Saved data entries
|---|
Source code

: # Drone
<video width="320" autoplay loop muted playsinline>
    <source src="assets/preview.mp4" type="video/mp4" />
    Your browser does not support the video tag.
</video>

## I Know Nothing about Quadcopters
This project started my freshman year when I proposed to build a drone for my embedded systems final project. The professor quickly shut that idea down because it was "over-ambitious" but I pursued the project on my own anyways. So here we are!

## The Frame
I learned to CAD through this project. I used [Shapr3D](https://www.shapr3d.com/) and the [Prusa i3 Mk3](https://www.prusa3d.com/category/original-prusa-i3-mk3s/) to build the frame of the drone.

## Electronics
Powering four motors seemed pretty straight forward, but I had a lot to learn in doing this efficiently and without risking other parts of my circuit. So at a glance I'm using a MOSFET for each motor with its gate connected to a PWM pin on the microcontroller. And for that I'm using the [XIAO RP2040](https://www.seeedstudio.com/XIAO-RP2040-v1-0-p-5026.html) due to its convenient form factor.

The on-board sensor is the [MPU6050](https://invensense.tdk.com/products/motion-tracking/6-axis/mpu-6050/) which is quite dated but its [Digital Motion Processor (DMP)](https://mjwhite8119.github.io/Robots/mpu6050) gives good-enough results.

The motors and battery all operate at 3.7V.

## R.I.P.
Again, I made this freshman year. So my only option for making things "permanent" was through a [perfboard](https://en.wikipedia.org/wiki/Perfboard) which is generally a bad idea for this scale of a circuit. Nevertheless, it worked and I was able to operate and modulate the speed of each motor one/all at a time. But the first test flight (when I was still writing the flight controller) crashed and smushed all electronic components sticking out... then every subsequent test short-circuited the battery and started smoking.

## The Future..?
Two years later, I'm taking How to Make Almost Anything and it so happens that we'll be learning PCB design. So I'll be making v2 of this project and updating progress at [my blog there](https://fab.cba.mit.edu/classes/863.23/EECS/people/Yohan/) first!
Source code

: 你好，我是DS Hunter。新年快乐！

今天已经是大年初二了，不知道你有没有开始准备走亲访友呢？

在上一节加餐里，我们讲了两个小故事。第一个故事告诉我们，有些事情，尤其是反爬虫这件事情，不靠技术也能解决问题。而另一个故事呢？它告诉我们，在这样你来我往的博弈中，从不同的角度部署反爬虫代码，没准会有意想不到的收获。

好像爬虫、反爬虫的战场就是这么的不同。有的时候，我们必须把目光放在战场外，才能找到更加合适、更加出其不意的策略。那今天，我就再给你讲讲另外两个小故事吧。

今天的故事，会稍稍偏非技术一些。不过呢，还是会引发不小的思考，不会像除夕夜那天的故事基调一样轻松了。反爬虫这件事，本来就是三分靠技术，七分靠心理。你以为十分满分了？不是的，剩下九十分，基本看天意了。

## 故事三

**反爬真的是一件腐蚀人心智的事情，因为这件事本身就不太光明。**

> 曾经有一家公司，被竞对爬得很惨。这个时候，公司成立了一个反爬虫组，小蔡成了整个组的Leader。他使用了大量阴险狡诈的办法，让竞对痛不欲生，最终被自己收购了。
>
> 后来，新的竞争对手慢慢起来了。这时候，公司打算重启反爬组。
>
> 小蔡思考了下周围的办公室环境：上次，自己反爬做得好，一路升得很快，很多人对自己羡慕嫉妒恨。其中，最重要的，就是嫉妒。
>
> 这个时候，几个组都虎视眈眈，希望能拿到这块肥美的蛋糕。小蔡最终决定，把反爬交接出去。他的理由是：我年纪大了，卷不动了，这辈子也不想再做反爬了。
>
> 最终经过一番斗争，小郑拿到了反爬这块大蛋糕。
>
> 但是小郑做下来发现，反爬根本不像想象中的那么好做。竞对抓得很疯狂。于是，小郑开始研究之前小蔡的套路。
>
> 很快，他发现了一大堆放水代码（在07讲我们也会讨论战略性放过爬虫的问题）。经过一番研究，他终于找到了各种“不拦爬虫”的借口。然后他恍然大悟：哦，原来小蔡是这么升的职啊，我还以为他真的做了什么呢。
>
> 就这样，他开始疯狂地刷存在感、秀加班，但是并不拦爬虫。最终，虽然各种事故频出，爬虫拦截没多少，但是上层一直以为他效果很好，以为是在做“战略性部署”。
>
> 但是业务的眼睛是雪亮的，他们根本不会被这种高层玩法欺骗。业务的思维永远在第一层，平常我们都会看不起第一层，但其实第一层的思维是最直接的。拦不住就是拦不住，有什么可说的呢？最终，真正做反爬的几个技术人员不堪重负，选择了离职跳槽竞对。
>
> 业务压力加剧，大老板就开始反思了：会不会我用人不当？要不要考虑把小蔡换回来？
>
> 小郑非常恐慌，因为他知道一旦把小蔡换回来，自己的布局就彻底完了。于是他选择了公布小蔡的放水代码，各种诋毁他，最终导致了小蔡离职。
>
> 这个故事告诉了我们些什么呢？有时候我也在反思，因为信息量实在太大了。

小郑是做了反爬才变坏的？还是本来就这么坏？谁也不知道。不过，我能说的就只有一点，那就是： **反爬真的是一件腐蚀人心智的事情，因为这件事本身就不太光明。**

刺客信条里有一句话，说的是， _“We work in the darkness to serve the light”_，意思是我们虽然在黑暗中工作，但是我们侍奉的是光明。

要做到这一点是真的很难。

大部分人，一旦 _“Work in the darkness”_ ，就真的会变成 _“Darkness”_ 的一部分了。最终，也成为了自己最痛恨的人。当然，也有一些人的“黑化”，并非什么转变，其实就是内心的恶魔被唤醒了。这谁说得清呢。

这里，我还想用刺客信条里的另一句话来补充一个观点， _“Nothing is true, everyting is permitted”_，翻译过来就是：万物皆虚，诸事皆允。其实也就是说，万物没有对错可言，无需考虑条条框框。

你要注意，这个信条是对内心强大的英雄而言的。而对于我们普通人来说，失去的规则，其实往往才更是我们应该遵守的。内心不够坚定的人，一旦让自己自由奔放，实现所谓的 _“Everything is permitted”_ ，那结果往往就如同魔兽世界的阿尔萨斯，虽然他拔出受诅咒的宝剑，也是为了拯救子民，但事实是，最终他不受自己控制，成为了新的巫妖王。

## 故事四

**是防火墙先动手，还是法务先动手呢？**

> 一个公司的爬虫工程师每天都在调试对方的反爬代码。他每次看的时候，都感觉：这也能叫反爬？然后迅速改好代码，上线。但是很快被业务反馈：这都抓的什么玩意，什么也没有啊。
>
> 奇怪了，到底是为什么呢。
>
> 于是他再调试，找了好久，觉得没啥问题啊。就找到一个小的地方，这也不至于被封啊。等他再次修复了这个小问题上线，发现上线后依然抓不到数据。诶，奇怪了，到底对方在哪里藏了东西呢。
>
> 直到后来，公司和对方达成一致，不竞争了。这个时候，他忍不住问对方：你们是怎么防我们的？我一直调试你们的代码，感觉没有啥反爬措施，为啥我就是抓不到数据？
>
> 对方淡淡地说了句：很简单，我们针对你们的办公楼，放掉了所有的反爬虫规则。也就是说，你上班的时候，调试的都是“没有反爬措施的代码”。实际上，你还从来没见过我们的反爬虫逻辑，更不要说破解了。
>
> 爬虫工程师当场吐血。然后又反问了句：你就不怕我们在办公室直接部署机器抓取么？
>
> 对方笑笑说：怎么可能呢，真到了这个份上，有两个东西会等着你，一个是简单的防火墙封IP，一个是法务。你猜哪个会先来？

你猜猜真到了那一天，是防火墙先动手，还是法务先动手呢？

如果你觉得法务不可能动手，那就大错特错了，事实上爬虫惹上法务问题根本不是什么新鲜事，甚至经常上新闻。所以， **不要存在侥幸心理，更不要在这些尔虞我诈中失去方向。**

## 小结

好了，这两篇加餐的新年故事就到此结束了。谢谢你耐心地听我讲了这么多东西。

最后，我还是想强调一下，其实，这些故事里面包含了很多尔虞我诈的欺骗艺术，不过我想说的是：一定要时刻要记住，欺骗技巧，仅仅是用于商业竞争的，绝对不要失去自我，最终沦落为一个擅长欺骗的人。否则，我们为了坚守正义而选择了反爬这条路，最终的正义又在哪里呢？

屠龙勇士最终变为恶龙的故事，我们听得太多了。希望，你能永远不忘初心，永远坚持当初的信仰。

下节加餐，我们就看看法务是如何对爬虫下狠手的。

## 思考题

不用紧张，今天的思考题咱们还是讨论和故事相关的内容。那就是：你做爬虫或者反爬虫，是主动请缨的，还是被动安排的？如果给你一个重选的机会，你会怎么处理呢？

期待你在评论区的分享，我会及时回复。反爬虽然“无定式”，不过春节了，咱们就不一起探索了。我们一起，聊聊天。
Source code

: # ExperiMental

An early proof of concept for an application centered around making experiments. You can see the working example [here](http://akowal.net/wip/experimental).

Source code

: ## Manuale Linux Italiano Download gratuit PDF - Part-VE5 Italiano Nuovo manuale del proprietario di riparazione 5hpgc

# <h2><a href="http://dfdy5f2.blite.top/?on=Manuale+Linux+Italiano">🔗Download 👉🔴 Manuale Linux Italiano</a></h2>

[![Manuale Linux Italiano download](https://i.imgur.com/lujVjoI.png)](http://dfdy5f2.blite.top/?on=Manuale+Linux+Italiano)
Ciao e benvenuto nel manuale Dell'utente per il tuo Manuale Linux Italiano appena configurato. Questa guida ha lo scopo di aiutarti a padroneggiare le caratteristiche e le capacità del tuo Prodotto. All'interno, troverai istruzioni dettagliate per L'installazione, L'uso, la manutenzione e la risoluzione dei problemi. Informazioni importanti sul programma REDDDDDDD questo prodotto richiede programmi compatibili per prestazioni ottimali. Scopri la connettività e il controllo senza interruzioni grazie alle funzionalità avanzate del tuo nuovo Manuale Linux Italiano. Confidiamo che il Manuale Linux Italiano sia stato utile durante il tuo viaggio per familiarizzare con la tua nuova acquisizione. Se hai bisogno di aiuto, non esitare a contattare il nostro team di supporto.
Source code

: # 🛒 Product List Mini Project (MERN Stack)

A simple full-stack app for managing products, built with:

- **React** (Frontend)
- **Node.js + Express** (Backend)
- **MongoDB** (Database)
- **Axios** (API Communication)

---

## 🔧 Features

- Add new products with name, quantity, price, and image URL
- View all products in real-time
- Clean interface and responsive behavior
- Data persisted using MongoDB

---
|---|
● **EXERCISE DIRECTIONS**:
Each of the lines from the one that contains "- **Node.js + Express** (Backend)" through the last line of the data needs to be repeated exactly, with no others.

● **RESPONSE AREA**:
- **Node.js + Express** (Backend)
- **MongoDB** (Database)
- **Axios** (API Communication)

---

## 🔧 Features

- Add new products with name, quantity, price, and image URL
- View all products in real-time
- Clean interface and responsive behavior
- Data persisted using MongoDB

---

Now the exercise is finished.